While all this is encouraging news, industrial hemp participates in this market remains questionable at best. First and foremost, the relative immaturity of hemp best management practices make it difficult to perform, let alone offer a high degree of confidence in the aucortial process that bona fides a credit. Recent advances in GIS methodologies, such as the services provided by IndigoAg, are a good starting point. However, it is exceedingly unlikely that firms will be able to secure the capital investment required to ascertain viable carbon credit applications. This application won’t change until the industry has sound product characteristics details, commercial volume representation in a major sector, and price transparency. 

Much like the VCOs, what hemp lacks in its maturity it offers in flexibility and could be a major contributor to carbon trading markets in the not so distant future. Studies conducted worldwide appear to offer a range of potential sequestration values – 8 to as much as 35 Mt per hectare (3.57-15.56 Mt per acre). Concerning the price offered above ($3.06 per MtCO2e), it would equate to potential increased revenue of $10-47.00 per acre in the VCO market. As much as $87.40-380.90 per acre if accredited by the mandated cap and trade platforms, respectively, thus negating the potential transitional and, or operating cost of production significantly. 

This potential productivity is getting noticed, especially in the relatively mature production markets of Europe. Thanks to the previous studies conducted by the Nova Institute, the European Industrial Hemp Association was expected to seek priority funding for further research and commercial steps on the topic. Although, with the recent novel-food designation, it remains to be seen if this will be the case. Substantive research on this topic in North America is limited, but as the agronomic research capabilities mature and industrial (grain, fiber, and hurd) production increases within the US, it can be expected this topic will gain further traction. 

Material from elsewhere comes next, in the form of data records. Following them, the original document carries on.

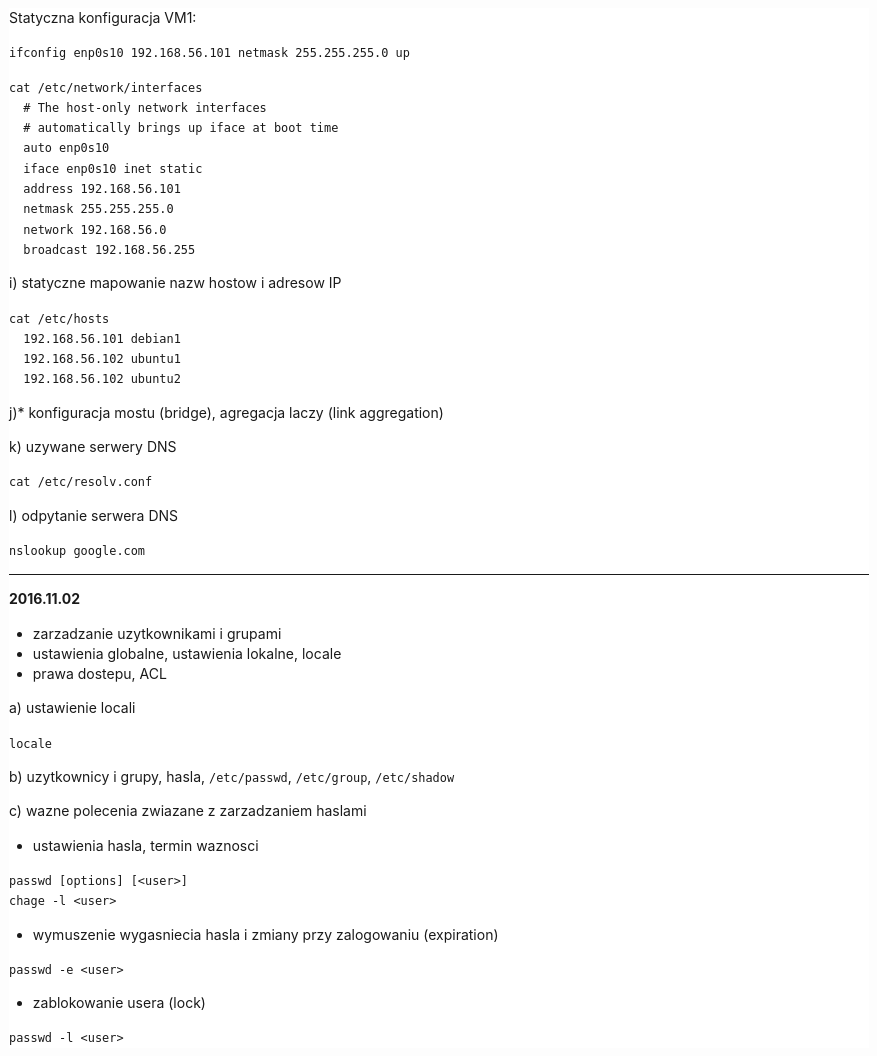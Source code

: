 Statyczna konfiguracja VM1:
```
ifconfig enp0s10 192.168.56.101 netmask 255.255.255.0 up
```
```
cat /etc/network/interfaces
  # The host-only network interfaces
  # automatically brings up iface at boot time
  auto enp0s10 
  iface enp0s10 inet static
  address 192.168.56.101
  netmask 255.255.255.0
  network 192.168.56.0
  broadcast 192.168.56.255
```
i) statyczne mapowanie nazw hostow i adresow IP
```
cat /etc/hosts
  192.168.56.101 debian1
  192.168.56.102 ubuntu1
  192.168.56.102 ubuntu2
```

j)* konfiguracja mostu (bridge), agregacja laczy (link aggregation)

k) uzywane serwery DNS
```
cat /etc/resolv.conf
```
l) odpytanie serwera DNS
```
nslookup google.com
```

---
**2016.11.02**
- zarzadzanie uzytkownikami i grupami
- ustawienia globalne, ustawienia lokalne, locale
- prawa dostepu, ACL

a) ustawienie locali
```bash
locale
```

b) uzytkownicy i grupy, hasla, `/etc/passwd`, `/etc/group`, `/etc/shadow`

c) wazne polecenia zwiazane z zarzadzaniem haslami

  - ustawienia hasla, termin waznosci
```
passwd [options] [<user>]
chage -l <user>
```
  - wymuszenie wygasniecia hasla i zmiany przy zalogowaniu (expiration)
```
passwd -e <user>
```
  - zablokowanie usera (lock)
```
passwd -l <user>
```
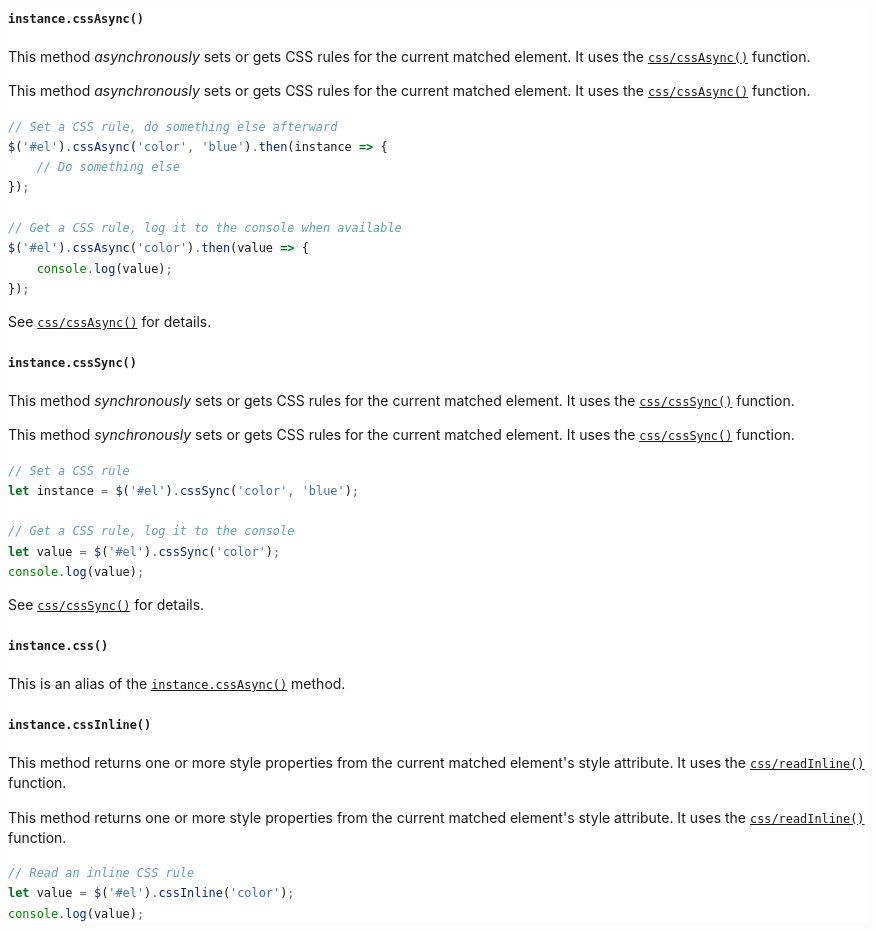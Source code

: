 #### `instance.cssAsync()`

This method *asynchronously* sets or gets CSS rules for the current matched element. It uses the [`css/cssAsync()`](/play-ui/v002/api/css/cssasync.md) function.

This method _asynchronously_ sets or gets CSS rules for the current matched element. It uses the [`css/cssAsync()`](css/cssasync.md) function.

```javascript
// Set a CSS rule, do something else afterward
$('#el').cssAsync('color', 'blue').then(instance => {
    // Do something else
});

// Get a CSS rule, log it to the console when available
$('#el').cssAsync('color').then(value => {
    console.log(value);
});
```

See [`css/cssAsync()`](/play-ui/v002/api/css/cssasync.md) for details.

#### `instance.cssSync()`

This method *synchronously* sets or gets CSS rules for the current matched element. It uses the [`css/cssSync()`](/play-ui/v002/api/css/csssync.md) function.

This method _synchronously_ sets or gets CSS rules for the current matched element. It uses the [`css/cssSync()`](css/csssync.md) function.

```javascript
// Set a CSS rule
let instance = $('#el').cssSync('color', 'blue');

// Get a CSS rule, log it to the console
let value = $('#el').cssSync('color');
console.log(value);
```

See [`css/cssSync()`](/play-ui/v002/api/css/csssync.md) for details.

#### `instance.css()`

This is an alias of the [`instance.cssAsync()`](#instancecssasync) method.

#### `instance.cssInline()`

This method returns one or more style properties from the current matched element's style attribute. It uses the [`css/readInline()`](/play-ui/v002/api/css/readinline.md) function.

This method returns one or more style properties from the current matched element's style attribute. It uses the [`css/readInline()`](css/readinline.md) function.

```javascript
// Read an inline CSS rule
let value = $('#el').cssInline('color');
console.log(value);
```
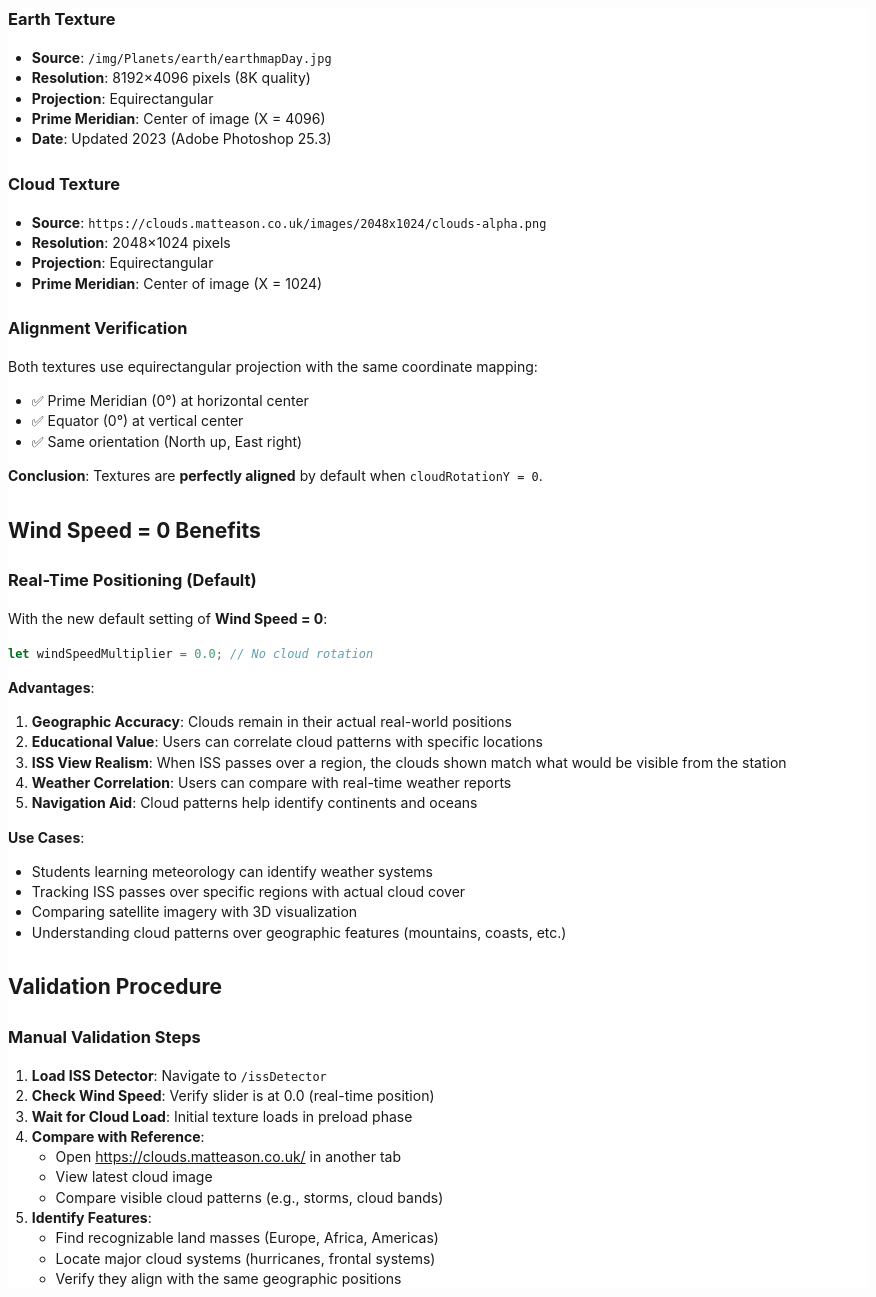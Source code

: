 ### Earth Texture
- **Source**: `/img/Planets/earth/earthmapDay.jpg`
- **Resolution**: 8192×4096 pixels (8K quality)
- **Projection**: Equirectangular
- **Prime Meridian**: Center of image (X = 4096)
- **Date**: Updated 2023 (Adobe Photoshop 25.3)

### Cloud Texture
- **Source**: `https://clouds.matteason.co.uk/images/2048x1024/clouds-alpha.png`
- **Resolution**: 2048×1024 pixels
- **Projection**: Equirectangular
- **Prime Meridian**: Center of image (X = 1024)

### Alignment Verification

Both textures use equirectangular projection with the same coordinate mapping:
- ✅ Prime Meridian (0°) at horizontal center
- ✅ Equator (0°) at vertical center
- ✅ Same orientation (North up, East right)

**Conclusion**: Textures are **perfectly aligned** by default when `cloudRotationY = 0`.

## Wind Speed = 0 Benefits

### Real-Time Positioning (Default)

With the new default setting of **Wind Speed = 0**:

```javascript
let windSpeedMultiplier = 0.0; // No cloud rotation
```

**Advantages**:

1. **Geographic Accuracy**: Clouds remain in their actual real-world positions
2. **Educational Value**: Users can correlate cloud patterns with specific locations
3. **ISS View Realism**: When ISS passes over a region, the clouds shown match what would be visible from the station
4. **Weather Correlation**: Users can compare with real-time weather reports
5. **Navigation Aid**: Cloud patterns help identify continents and oceans

**Use Cases**:
- Students learning meteorology can identify weather systems
- Tracking ISS passes over specific regions with actual cloud cover
- Comparing satellite imagery with 3D visualization
- Understanding cloud patterns over geographic features (mountains, coasts, etc.)

## Validation Procedure

### Manual Validation Steps

1. **Load ISS Detector**: Navigate to `/issDetector`
2. **Check Wind Speed**: Verify slider is at 0.0 (real-time position)
3. **Wait for Cloud Load**: Initial texture loads in preload phase
4. **Compare with Reference**: 
   - Open https://clouds.matteason.co.uk/ in another tab
   - View latest cloud image
   - Compare visible cloud patterns (e.g., storms, cloud bands)
5. **Identify Features**:
   - Find recognizable land masses (Europe, Africa, Americas)
   - Locate major cloud systems (hurricanes, frontal systems)
   - Verify they align with the same geographic positions
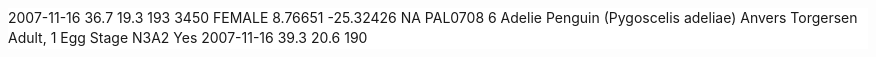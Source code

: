 <td style="text-align:left;">
2007-11-16
</td>
<td style="text-align:right;">
36.7
</td>
<td style="text-align:right;">
19.3
</td>
<td style="text-align:right;">
193
</td>
<td style="text-align:right;">
3450
</td>
<td style="text-align:left;">
FEMALE
</td>
<td style="text-align:right;">
8.76651
</td>
<td style="text-align:right;">
-25.32426
</td>
<td style="text-align:left;">
NA
</td>
</tr>
<tr>
<td style="text-align:left;">
PAL0708
</td>
<td style="text-align:right;">
6
</td>
<td style="text-align:left;">
Adelie Penguin (Pygoscelis adeliae)
</td>
<td style="text-align:left;">
Anvers
</td>
<td style="text-align:left;">
Torgersen
</td>
<td style="text-align:left;">
Adult, 1 Egg Stage
</td>
<td style="text-align:left;">
N3A2
</td>
<td style="text-align:left;">
Yes
</td>
<td style="text-align:left;">
2007-11-16
</td>
<td style="text-align:right;">
39.3
</td>
<td style="text-align:right;">
20.6
</td>
<td style="text-align:right;">
190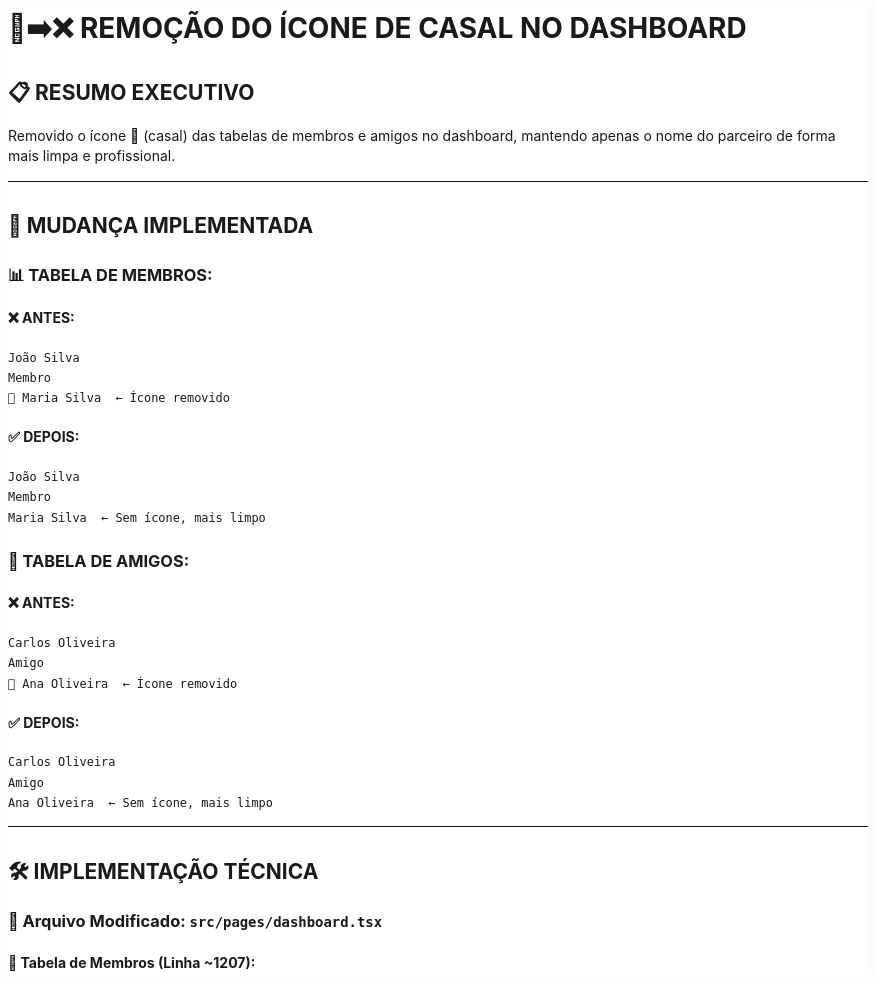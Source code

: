 # 👫➡️❌ **REMOÇÃO DO ÍCONE DE CASAL NO DASHBOARD**

## 📋 **RESUMO EXECUTIVO**

Removido o ícone 👫 (casal) das tabelas de membros e amigos no dashboard, mantendo apenas o nome do parceiro de forma mais limpa e profissional.

---

## 🎯 **MUDANÇA IMPLEMENTADA**

### **📊 TABELA DE MEMBROS:**

#### **❌ ANTES:**
```
João Silva
Membro
👫 Maria Silva  ← Ícone removido
```

#### **✅ DEPOIS:**
```
João Silva
Membro
Maria Silva  ← Sem ícone, mais limpo
```

### **🤝 TABELA DE AMIGOS:**

#### **❌ ANTES:**
```
Carlos Oliveira
Amigo
👫 Ana Oliveira  ← Ícone removido
```

#### **✅ DEPOIS:**
```
Carlos Oliveira
Amigo
Ana Oliveira  ← Sem ícone, mais limpo
```

---

## 🛠️ **IMPLEMENTAÇÃO TÉCNICA**

### **📁 Arquivo Modificado: `src/pages/dashboard.tsx`**

#### **🔧 Tabela de Membros (Linha ~1207):**
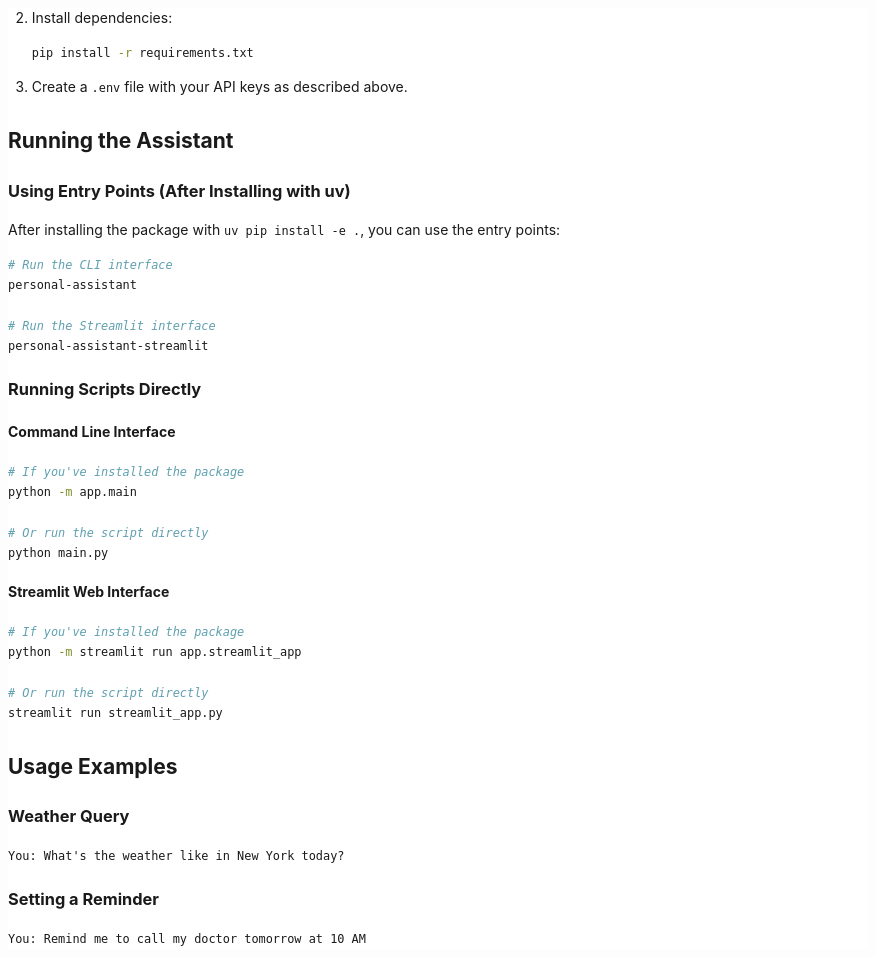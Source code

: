 2. Install dependencies:
   ```bash
   pip install -r requirements.txt
   ```

3. Create a `.env` file with your API keys as described above.

## Running the Assistant

### Using Entry Points (After Installing with uv)

After installing the package with `uv pip install -e .`, you can use the entry points:

```bash
# Run the CLI interface
personal-assistant

# Run the Streamlit interface
personal-assistant-streamlit
```

### Running Scripts Directly

#### Command Line Interface

```bash
# If you've installed the package
python -m app.main

# Or run the script directly
python main.py
```

#### Streamlit Web Interface

```bash
# If you've installed the package
python -m streamlit run app.streamlit_app

# Or run the script directly
streamlit run streamlit_app.py
```

## Usage Examples

### Weather Query
```
You: What's the weather like in New York today?
```

### Setting a Reminder
```
You: Remind me to call my doctor tomorrow at 10 AM
```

While these processes work themselves out, a significant opportunity may present itself by way of hemp-based manufacturing. Like the majority of the market, hemp suffers from a lack of certification criteria. Fortunately, and unlike floral derivatives, several standards exist for green building and carbon-neutrality. Therefore it could be considered an  “easier” uphill to attain these specifications, as opposed to developing them. Industrial hemp’s work is cut out for it.